====================
Metrics & monitoring
====================

In order to support monitoring of replication relationships, VolSync exports a
number of metrics that can be scraped with Prometheus. These metrics permit
monitoring whether volumes are "in sync" and how long the synchronization
iterations take.

Available metrics
=================

The following metrics are provided by VolSync for each replication object (source
or destination):

volsync_missed_intervals_total
   This is a count of the number of times that a replication iteration failed to
   complete before the next scheduled start. This metric is only valid for
   objects that have a schedule (``.spec.trigger.schedule``) specified. For
   example, when using the rsync mover with a schedule on the source but not on
   the destination, only the metric for the source side is meaningful.
volsync_sync_duration_seconds
   This is a summary of the time required for each sync iteration. By monitoring
   this value it is possible to determine how much "slack" exists in the
   synchronization schedule (i.e., how much less is the sync duration than the
   schedule frequency).
volsync_volume_out_of_sync
   This is a gauge that has the value of either "0" or "1", with a "1"
   indicating that the volumes are not currently synchronized. This may be due
   to an error that is preventing synchronization or because the most recent
   synchronization iteration failed to complete prior to when the next should
   have started.

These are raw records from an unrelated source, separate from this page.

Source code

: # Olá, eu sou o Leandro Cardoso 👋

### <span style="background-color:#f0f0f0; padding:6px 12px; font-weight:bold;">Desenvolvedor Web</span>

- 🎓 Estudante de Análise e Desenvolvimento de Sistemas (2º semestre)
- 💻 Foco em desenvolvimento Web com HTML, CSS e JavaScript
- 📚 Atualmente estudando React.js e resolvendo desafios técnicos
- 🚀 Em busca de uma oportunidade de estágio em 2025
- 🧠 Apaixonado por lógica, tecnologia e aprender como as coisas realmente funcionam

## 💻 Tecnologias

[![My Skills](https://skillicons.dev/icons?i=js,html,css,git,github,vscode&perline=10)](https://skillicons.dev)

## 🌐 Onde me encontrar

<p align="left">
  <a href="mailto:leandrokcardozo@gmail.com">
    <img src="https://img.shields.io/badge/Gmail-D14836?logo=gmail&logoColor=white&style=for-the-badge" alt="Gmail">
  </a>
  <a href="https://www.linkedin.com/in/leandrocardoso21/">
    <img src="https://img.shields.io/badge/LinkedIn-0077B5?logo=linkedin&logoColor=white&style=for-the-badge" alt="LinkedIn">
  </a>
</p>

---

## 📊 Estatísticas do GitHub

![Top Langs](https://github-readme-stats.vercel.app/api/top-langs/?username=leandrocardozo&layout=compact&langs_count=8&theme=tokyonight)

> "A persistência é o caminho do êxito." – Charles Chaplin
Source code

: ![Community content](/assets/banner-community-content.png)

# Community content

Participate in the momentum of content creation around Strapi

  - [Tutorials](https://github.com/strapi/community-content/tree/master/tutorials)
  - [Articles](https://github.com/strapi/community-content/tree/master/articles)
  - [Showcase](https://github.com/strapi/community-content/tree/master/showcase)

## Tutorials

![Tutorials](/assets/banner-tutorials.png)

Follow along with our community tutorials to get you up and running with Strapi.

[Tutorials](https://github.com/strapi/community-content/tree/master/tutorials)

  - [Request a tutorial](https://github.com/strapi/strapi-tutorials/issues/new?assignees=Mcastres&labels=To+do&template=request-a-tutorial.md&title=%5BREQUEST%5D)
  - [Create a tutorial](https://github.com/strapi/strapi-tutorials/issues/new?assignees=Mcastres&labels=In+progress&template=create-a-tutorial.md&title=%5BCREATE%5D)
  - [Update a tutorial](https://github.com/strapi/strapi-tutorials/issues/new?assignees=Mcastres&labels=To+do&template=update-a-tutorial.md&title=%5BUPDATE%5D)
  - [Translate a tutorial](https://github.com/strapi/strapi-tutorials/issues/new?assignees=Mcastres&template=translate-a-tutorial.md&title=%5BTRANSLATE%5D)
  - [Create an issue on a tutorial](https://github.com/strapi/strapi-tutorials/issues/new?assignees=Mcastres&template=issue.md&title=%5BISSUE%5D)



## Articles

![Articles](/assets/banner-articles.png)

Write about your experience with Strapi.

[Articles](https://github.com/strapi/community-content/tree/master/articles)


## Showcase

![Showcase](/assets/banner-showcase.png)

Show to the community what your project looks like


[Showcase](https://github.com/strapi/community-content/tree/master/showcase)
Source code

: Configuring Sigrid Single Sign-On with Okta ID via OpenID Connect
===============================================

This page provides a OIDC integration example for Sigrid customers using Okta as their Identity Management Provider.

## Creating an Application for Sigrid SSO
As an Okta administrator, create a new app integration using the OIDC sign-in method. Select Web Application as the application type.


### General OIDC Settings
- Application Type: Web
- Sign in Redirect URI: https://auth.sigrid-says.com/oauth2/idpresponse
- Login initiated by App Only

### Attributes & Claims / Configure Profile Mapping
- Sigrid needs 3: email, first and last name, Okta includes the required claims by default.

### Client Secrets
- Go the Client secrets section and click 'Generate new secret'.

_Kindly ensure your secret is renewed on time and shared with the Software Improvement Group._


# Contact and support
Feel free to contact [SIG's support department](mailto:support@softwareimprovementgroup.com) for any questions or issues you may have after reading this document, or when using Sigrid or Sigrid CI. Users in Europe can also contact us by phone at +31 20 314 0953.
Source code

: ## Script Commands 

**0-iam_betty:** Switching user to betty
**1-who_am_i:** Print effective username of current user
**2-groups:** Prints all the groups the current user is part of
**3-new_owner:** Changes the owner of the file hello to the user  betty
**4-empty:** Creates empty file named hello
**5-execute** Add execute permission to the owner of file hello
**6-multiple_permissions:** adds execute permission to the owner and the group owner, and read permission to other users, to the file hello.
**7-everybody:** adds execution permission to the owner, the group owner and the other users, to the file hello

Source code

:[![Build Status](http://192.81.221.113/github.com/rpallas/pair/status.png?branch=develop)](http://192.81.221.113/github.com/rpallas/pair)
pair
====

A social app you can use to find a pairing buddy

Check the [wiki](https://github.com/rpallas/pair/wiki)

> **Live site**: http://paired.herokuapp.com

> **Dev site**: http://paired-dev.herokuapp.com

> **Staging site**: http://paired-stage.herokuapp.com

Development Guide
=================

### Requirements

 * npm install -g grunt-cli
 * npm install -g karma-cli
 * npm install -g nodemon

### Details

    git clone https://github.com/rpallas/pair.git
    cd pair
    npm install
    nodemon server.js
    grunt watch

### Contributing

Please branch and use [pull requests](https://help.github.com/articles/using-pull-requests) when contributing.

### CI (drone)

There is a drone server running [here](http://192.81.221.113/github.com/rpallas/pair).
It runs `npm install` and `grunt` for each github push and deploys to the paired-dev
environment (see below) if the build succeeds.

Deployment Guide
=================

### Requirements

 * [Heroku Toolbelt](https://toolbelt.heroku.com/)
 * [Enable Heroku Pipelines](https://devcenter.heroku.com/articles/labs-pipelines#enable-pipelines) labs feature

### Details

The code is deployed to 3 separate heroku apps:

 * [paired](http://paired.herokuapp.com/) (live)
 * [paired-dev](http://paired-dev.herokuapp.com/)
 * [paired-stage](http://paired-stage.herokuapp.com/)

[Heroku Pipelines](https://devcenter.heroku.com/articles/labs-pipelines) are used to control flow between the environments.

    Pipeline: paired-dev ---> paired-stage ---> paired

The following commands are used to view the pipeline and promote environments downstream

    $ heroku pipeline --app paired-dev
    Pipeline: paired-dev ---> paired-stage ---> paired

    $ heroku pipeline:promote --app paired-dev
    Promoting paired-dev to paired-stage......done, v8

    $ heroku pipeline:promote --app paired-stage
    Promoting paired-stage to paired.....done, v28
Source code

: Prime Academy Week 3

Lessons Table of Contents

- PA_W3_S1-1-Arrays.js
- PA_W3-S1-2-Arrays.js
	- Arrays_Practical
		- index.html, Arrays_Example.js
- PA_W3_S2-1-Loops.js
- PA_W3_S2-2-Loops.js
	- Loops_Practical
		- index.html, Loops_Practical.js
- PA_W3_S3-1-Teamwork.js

This metric also requires a schedule to be defined.

Each of the above metrics include the following labels to assist with monitoring
and alerting:

obj_name
   This is the name of the VolSync CustomResource
obj_namespace
   This is the Kubernetes Namespace that contains the CustomResource
role
   This contains the value of either "source" or "destination" depending on
   whether the CR is a ReplicationSource or a ReplicationDestination.
method
   This indicates the synchronization method being used. Currently, "rsync",
   "rclone", or "kopia".

As an example, the below raw data comes from a single rsync-based relationship
that is replicating data using the ReplicationSource ``dsrc`` in the ``srcns``
namespace to the ReplicationDestination ``dest`` in the ``dstns`` namespace.

.. code-block:: none
   :caption: Example raw metrics data

    $ curl -s http://127.0.0.1:8080/metrics | grep volsync

    # HELP volsync_missed_intervals_total The number of times a synchronization failed to complete before the next scheduled start
    # TYPE volsync_missed_intervals_total counter
    volsync_missed_intervals_total{method="rsync",obj_name="dest",obj_namespace="dstns",role="destination"} 0
    volsync_missed_intervals_total{method="rsync",obj_name="dsrc",obj_namespace="srcns",role="source"} 0
    # HELP volsync_sync_duration_seconds Duration of the synchronization interval in seconds
    # TYPE volsync_sync_duration_seconds summary
    volsync_sync_duration_seconds{method="rsync",obj_name="dest",obj_namespace="dstns",role="destination",quantile="0.5"} 179.725047058
    volsync_sync_duration_seconds{method="rsync",obj_name="dest",obj_namespace="dstns",role="destination",quantile="0.9"} 544.86628289
    volsync_sync_duration_seconds{method="rsync",obj_name="dest",obj_namespace="dstns",role="destination",quantile="0.99"} 544.86628289
    volsync_sync_duration_seconds_sum{method="rsync",obj_name="dest",obj_namespace="dstns",role="destination"} 828.711667153
    volsync_sync_duration_seconds_count{method="rsync",obj_name="dest",obj_namespace="dstns",role="destination"} 3
    volsync_sync_duration_seconds{method="rsync",obj_name="dsrc",obj_namespace="srcns",role="source",quantile="0.5"} 11.547060835
    volsync_sync_duration_seconds{method="rsync",obj_name="dsrc",obj_namespace="srcns",role="source",quantile="0.9"} 12.013468222
    volsync_sync_duration_seconds{method="rsync",obj_name="dsrc",obj_namespace="srcns",role="source",quantile="0.99"} 12.013468222
    volsync_sync_duration_seconds_sum{method="rsync",obj_name="dsrc",obj_namespace="srcns",role="source"} 33.317039014
    volsync_sync_duration_seconds_count{method="rsync",obj_name="dsrc",obj_namespace="srcns",role="source"} 3
    # HELP volsync_volume_out_of_sync Set to 1 if the volume is not properly synchronized
    # TYPE volsync_volume_out_of_sync gauge
    volsync_volume_out_of_sync{method="rsync",obj_name="dest",obj_namespace="dstns",role="destination"} 0
    volsync_volume_out_of_sync{method="rsync",obj_name="dsrc",obj_namespace="srcns",role="source"} 0


Obtaining metrics
=================

The above metrics can be collected by Prometheus. If the cluster does not
already have a running instance set to scrape metrics, one will need to be
started.

Configuring Prometheus
----------------------

.. tabs::

   .. tab:: Kubernetes

      The following steps start a simple Prometheus instance to scrape metrics
      from VolSync. Some platforms may already have a running Prometheus operator
      or instance, making these steps unnecessary.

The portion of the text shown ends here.